大脑皮层通过一系列精心策划的细胞和分子事件发展，最终产生高度特化的神经元和胶质细胞。在发育过程中，皮层神经元和胶质获得精确的细胞排列和结构，以支持更高级的认知功能。几十年的研究使用啮齿动物模型、自然回脑动物模型、人类病理标本以及最近的人类脑器官模型揭示，啮齿动物重现了人类大脑皮层的一些但不是全部的细胞和分子特征。而啮齿动物的大脑皮层是光滑的或无脑沟的，更大的哺乳动物，包括人类和非人灵长类，具有高度褶皱/回脑皮层，以适应神经元质量的扩展和表面积的增加。一些基因进化出来，用于推动皮质脑沟化，这些基因是通过基因复制或新生产生的，或是通过改变祖先基因或其基因调控区域的结构/功能产生的。主要的脑沟在特定的位置形成，受几个信号通路（如Notch、Fgf、Wnt、PI3K、Shh）的分子"蓝图"的预设，并受胞外基质的影响。影响神经前体细胞增殖和/或神经发生的突变，主要是上层神经元的突变，会扰乱脑沟化过程。下面我们将回顾皮质折叠的分子驱动因素及其在疾病中的作用。

The cerebral cortex develops through a carefully conscripted series of cellular and molecular events that culminate in the production of highly specialized neuronal and glial cells. During development, cortical neurons and glia acquire a precise cellular arrangement and architecture to support higher-order cognitive functioning.
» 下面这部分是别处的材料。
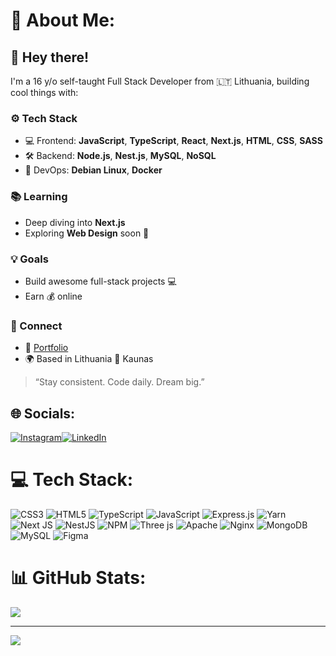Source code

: # 💫 About Me:
## 👋 Hey there!  
I'm a 16 y/o self-taught Full Stack Developer from 🇱🇹 Lithuania, building cool things with:

### ⚙️ Tech Stack
- 💻 Frontend: **JavaScript**, **TypeScript**, **React**, **Next.js**, **HTML**, **CSS**, **SASS**
- 🛠 Backend: **Node.js**, **Nest.js**, **MySQL**, **NoSQL**
- 🐧 DevOps: **Debian Linux**, **Docker**

### 📚 Learning
- Deep diving into **Next.js**
- Exploring **Web Design** soon 🎨

### 💡 Goals
- Build awesome full-stack projects 💻
- Earn 💰 online

### 🔗 Connect
- 💼 [Portfolio](https://pamkenas.dev)
- 🌍 Based in Lithuania 📍 Kaunas

> “Stay consistent. Code daily. Dream big.”

## 🌐 Socials:
[![Instagram](https://img.shields.io/badge/Instagram-%23E4405F.svg?logo=Instagram&logoColor=white)](https://instagram.com/pamkenas)[![LinkedIn](https://img.shields.io/badge/LinkedIn-%230077B5.svg?logo=linkedin&logoColor=white)](https://www.linkedin.com/in/povilas-puzinauskas-650686369) 
 

# 💻 Tech Stack:
![CSS3](https://img.shields.io/badge/css3-%231572B6.svg?style=for-the-badge&logo=css3&logoColor=white) 
![HTML5](https://img.shields.io/badge/html5-%23E34F26.svg?style=for-the-badge&logo=html5&logoColor=white) 
![TypeScript](https://img.shields.io/badge/typescript-%23007ACC.svg?style=for-the-badge&logo=typescript&logoColor=white) 
![JavaScript](https://img.shields.io/badge/javascript-%23323330.svg?style=for-the-badge&logo=javascript&logoColor=%23F7DF1E) 
![Express.js](https://img.shields.io/badge/express.js-%23404d59.svg?style=for-the-badge&logo=express&logoColor=%2361DAFB) 
![Yarn](https://img.shields.io/badge/yarn-%232C8EBB.svg?style=for-the-badge&logo=yarn&logoColor=white) 
![Next JS](https://img.shields.io/badge/Next-black?style=for-the-badge&logo=next.js&logoColor=white) 
![NestJS](https://img.shields.io/badge/nestjs-%23E0234E.svg?style=for-the-badge&logo=nestjs&logoColor=white) 
![NPM](https://img.shields.io/badge/NPM-%23CB3837.svg?style=for-the-badge&logo=npm&logoColor=white) 
![Three js](https://img.shields.io/badge/threejs-black?style=for-the-badge&logo=three.js&logoColor=white) 
![Apache](https://img.shields.io/badge/apache-%23D42029.svg?style=for-the-badge&logo=apache&logoColor=white) 
![Nginx](https://img.shields.io/badge/nginx-%23009639.svg?style=for-the-badge&logo=nginx&logoColor=white) 
![MongoDB](https://img.shields.io/badge/MongoDB-%234ea94b.svg?style=for-the-badge&logo=mongodb&logoColor=white) 
![MySQL](https://img.shields.io/badge/mysql-4479A1.svg?style=for-the-badge&logo=mysql&logoColor=white) 
![Figma](https://img.shields.io/badge/figma-%23F24E1E.svg?style=for-the-badge&logo=figma&logoColor=white)

# 📊 GitHub Stats:
![](https://nirzak-streak-stats.vercel.app/?user=Pamkenas&theme=dark&hide_border=false)  

---

[![](https://visitcount.itsvg.in/api?id=Pamkenas&icon=4&color=7)](https://visitcount.itsvg.in)
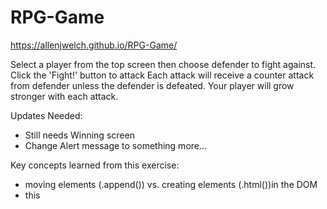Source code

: # RPG-Game

https://allenjwelch.github.io/RPG-Game/

Select a player from the top screen then choose defender to fight against. 
Click the 'Fight!' button to attack 
Each attack will receive a counter attack from defender unless the defender is defeated. 
Your player will grow stronger with each attack. 


Updates Needed:
- Still needs Winning screen
- Change Alert message to something more...

Key concepts learned from this exercise:
- moving elements (.append()) vs. creating elements (.html())in the DOM
- this

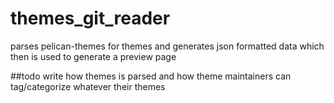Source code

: themes_git_reader
===================

parses pelican-themes for themes and generates json formatted data which then is used to generate a preview page

##todo
write how themes is parsed and how theme maintainers can tag/categorize whatever their themes
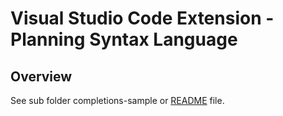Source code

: # Visual Studio Code Extension - Planning Syntax Language

## Overview

See sub folder completions-sample or [README](completions-sample/README.md) file.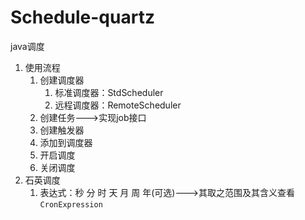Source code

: # Schedule-quartz
java调度

1. 使用流程
	1. 创建调度器
		1. 标准调度器：StdScheduler
		2. 远程调度器：RemoteScheduler	
	2. 创建任务--->实现job接口
	3. 创建触发器
	4. 添加到调度器
	5. 开启调度
	6. 关闭调度 
1. 石英调度
	1. 表达式：秒 分 时 天 月 周 年(可选)--->其取之范围及其含义查看`CronExpression`
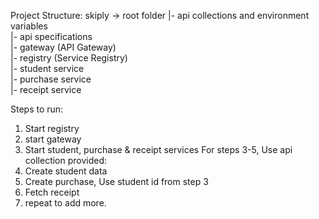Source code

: Project Structure:
skiply -> root folder
 |- api collections and environment variables  
 |- api specifications  
 |- gateway (API Gateway)  
 |- registry (Service Registry)  
 |- student service  
 |- purchase service  
 |- receipt service  



Steps to run:

1. Start registry
2. start gateway
2. Start student, purchase & receipt services
   For steps 3-5, Use api collection provided:
3. Create student data
4. Create purchase, Use student id from step 3
5. Fetch receipt
6. repeat to add more.


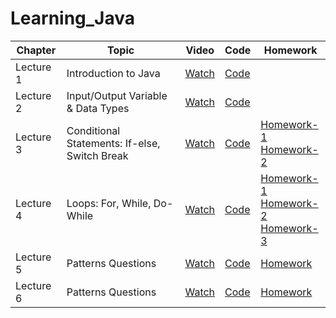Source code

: # Learning_Java

<table>
    <thead>
        <tr>
            <th>Chapter</th>
            <th>Topic</th>
            <th>Video</th>
            <th>Code</th>
            <th>Homework</th>
        </tr>
    </thead>
    <tbody>
        <tr>
            <td>Lecture 1</td>
            <td>Introduction to Java</td>
            <td><a href="https://www.youtube.com/watch?v=yRpLlJmRo2w">Watch</a></td>
            <td><a href="https://github.com/Shubham-Choudhury/Learning_Java/blob/main/AC_1_Lecture.java">Code</a></td>
            <td></td>
        </tr>
        <tr>
            <td>Lecture 2</td>
            <td>Input/Output Variable & Data Types</td>
            <td><a href="https://www.youtube.com/watch?v=LusTv0RlnSU">Watch</a></td>
            <td><a href="https://github.com/Shubham-Choudhury/Learning_Java/blob/main/AC_2_Lecture.java">Code</a></td>
            <td></td>
        </tr>
        <tr>
            <td>Lecture 3</td>
            <td>Conditional Statements: If-else, Switch Break</td>
            <td><a href="https://www.youtube.com/watch?v=I5srDu75h_M&t=596s">Watch</a></td>
            <td><a href="https://github.com/Shubham-Choudhury/Learning_Java/blob/main/AC_3_Lecture.java">Code</a></td>
            <td><a href="https://github.com/Shubham-Choudhury/Learning_Java/blob/main/AC_3_Lecture_Homework_1.java">Homework-1</a><br><a href="https://github.com/Shubham-Choudhury/Learning_Java/blob/main/AC_3_Lecture_Homework_2.java">Homework-2</a></td>
        </tr>
        <tr>
            <td>Lecture 4</td>
            <td>Loops: For, While, Do-While</td>
            <td><a href="https://www.youtube.com/watch?v=0r1SfRoLuzU">Watch</a></td>
            <td><a href="https://github.com/Shubham-Choudhury/Learning_Java/blob/main/AC_4_Lecture.java">Code</a></td>
            <td><a href="https://github.com/Shubham-Choudhury/Learning_Java/blob/main/AC_4_Lecture_Homework_1.java">Homework-1</a><br><a href="https://github.com/Shubham-Choudhury/Learning_Java/blob/main/AC_4_Lecture_Homework_2.java">Homework-2</a><br><a href="https://github.com/Shubham-Choudhury/Learning_Java/blob/main/AC_4_Lecture_Homework_3.java">Homework-3</a></td>
        </tr>
        <tr>
            <td>Lecture 5</td>
            <td>Patterns Questions</td>
            <td><a href="https://www.youtube.com/watch?v=GjHNGM7KN3w">Watch</a></td>
            <td><a href="https://github.com/Shubham-Choudhury/Learning_Java/blob/main/AC_5_Lecture.java">Code</a></td>
            <td><a href="https://github.com/Shubham-Choudhury/Learning_Java/blob/main/AC_5_Lecture_Homework.java">Homework</a></td>
        </tr>
        <tr>
            <td>Lecture 6</td>
            <td>Patterns Questions</td>
            <td><a href="https://www.youtube.com/watch?v=Dr4PpNa7AYo">Watch</a></td>
            <td><a href="https://github.com/Shubham-Choudhury/Learning_Java/blob/main/AC_6_Lecture.java">Code</a></td>
            <td><a href="https://github.com/Shubham-Choudhury/Learning_Java/blob/main/AC_6_Lecture_Homework.java">Homework</a></td>
        </tr>
    </tbody>
</table>
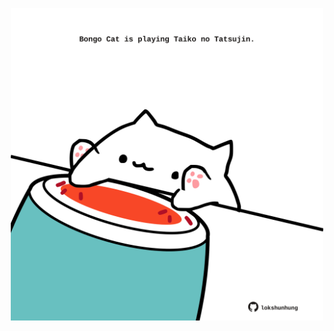 <!-- built at 06/12/2022, 10:00:55 UTC -->
<p align="center">
  <img width="500" height="500" src="./ReadmeImage.svg">
</p>
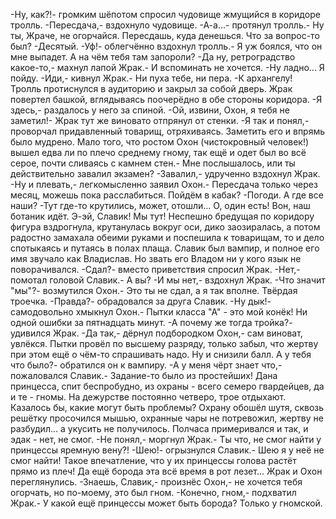   -Ну, как?!- громким шёпотом спросил чудовище жмущийся в коридоре тролль.
-Пересдача,- вздохнуло чудовище.
-А-а...- протянул тролль.- Ну ты, Жраче, не огорчайся. Пересдашь, куда денешься. Что за вопрос-то был?
-Десятый.
-Уф!- облегчённо вздохнул тролль.- Я уж боялся, что он мне выпадет. А на чём тебя там запороли?
-Да ну, ретроградство какое-то,- махнул лапой Жрак.- И вспоминать не хочется.
-Ну ладно... Я пойду.
-Иди,- кивнул Жрак.- Ни пуха тебе, ни пера.
-К архангелу!
Тролль протиснулся в аудиторию и закрыл за собой дверь.
Жрак повертел башкой, вглядываясь поочерёдно в обе стороны коридора.
-Я здесь,- раздалось у него за спиной.
-Ой, извини, Охон, я тебя не заметил!- Жрак тут же виновато отпрянул от стенки.
-Я так и понял,- проворчал придавленный товарищ, отряхиваясь. Заметить его и впрямь было мудрено. Мало того, что ростом Охон (чистокровный человек!) вышел едва ли по плечо среднему гному, так ещё и одет был во всё серое, почти сливаясь с камнем стен.- Мне послышалось, или ты действительно завалил экзамен?
-Завалил,- удрученно вздохнул Жрак.
-Ну и плевать,- легкомысленно заявил Охон.- Пересдача только через месяц, можешь пока расслабиться. Пойдём в кабак?
-Погоди. А где все наши?
-Тут где-то крутились, может, отошли... О, один есть! Вон, наш ботаник идёт. Э-эй, Славик! Мы тут!
Неспешно бредущая по коридору фигура вздрогнула, крутанулась вокруг оси, дико заозиралась, а потом радостно замахала обеими руками и поспешила к товарищам, то и дело спотыкаясь и путаясь в полах плаща. Славик был вампир, и полное его имя звучало как Владислав. Но звать его Владом ни у кого язык не поворачивался.
-Сдал?- вместо приветствия спросил Жрак.
-Нет,- помотал головой Славик.- А вы?
-И мы нет,- вздохнул Жрак.
-Что значит "мы"?- возмутился Охон.- Это ты не сдал, а я так вполне. Твёрдая троечка.
-Правда?- обрадовался за друга Славик.
-Ну дык!- самодовольно хмыкнул Охон.- Пытки класса "А" - это мой конёк! Ни одной ошибки за пятнадцать минут.
-А почему же тогда тройка?- удивился Жрак.
-Да так,- дёрнул подбородком Охон,- сам виноват, увлёкся. Пытки провёл по высшему разряду, только забыл, что жертву при этом ещё о чём-то спрашивать надо. Ну и снизили балл. А у тебя что было?- обратился он к вампиру.
-А у меня чёрт знает что,- пожаловался Славик.- Задание-то было из простейших! Дана принцесса, спит беспробудно, из охраны - всего семеро гвардейцев, да и те - гномы. На дежурстве постоянно четверо, трое отдыхают. Казалось бы, какие могут быть проблемы? Охрану обошёл шутя, сквозь решётку просочился мышью, охранные чары не потревожил, жертву не разбудил... а укусить не получилось. Полчаса примеривался и так, и эдак - нет, не смог.
-Не понял,- моргнул Жрак.- Ты что, не смог найти у принцессы яремную вену?!
-Шею!- огрызнулся Славик.- Шею я у неё не смог найти! Такое впечатление, что у их принцессы голова растёт прямо из плеч! Да ещё борода эта всё время в рот лезет...
Жрак и Охон переглянулись.
-Знаешь, Славик,- произнёс Охон,- не хочется тебя огорчать, но по-моему, это был гном.
-Конечно, гном,- подхватил Жрак.- У какой ещё принцессы может быть борода? Только у гномской.    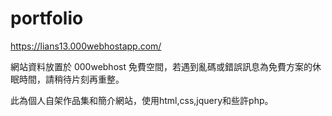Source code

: # portfolio

https://lians13.000webhostapp.com/

網站資料放置於 000webhost 免費空間，若遇到亂碼或錯誤訊息為免費方案的休眠時間，請稍待片刻再重整。

此為個人自架作品集和簡介網站，使用html,css,jquery和些許php。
Decades of study using rodent models, naturally gyrencephalic animal models, human pathology specimens, and, recently, human cerebral organoids, reveal that rodents recapitulate some but not all the cellular and molecular features of human cortices. Whereas rodent cortices are smooth-surfaced or lissencephalic, larger mammals, including humans and nonhuman primates, have highly folded/gyrencephalic cortices that accommodate an expansion in neuronal mass and increase in surface area. Several genes have evolved to drive cortical gyrification, arising from gene duplications or de novo origins, or by alterations to the structure/function of ancestral genes or their gene regulatory regions. Primary cortical folds arise in stereotypical locations, prefigured by a molecular "blueprint" that is set up by several signaling pathways (e.g., Notch, Fgf, Wnt, PI3K, Shh) and influenced by the extracellular matrix. Mutations that affect neural progenitor cell proliferation and/or neurogenesis, predominantly of upper-layer neurons, perturb cortical gyrification. Below we review the molecular drivers of cortical folding and their roles in disease.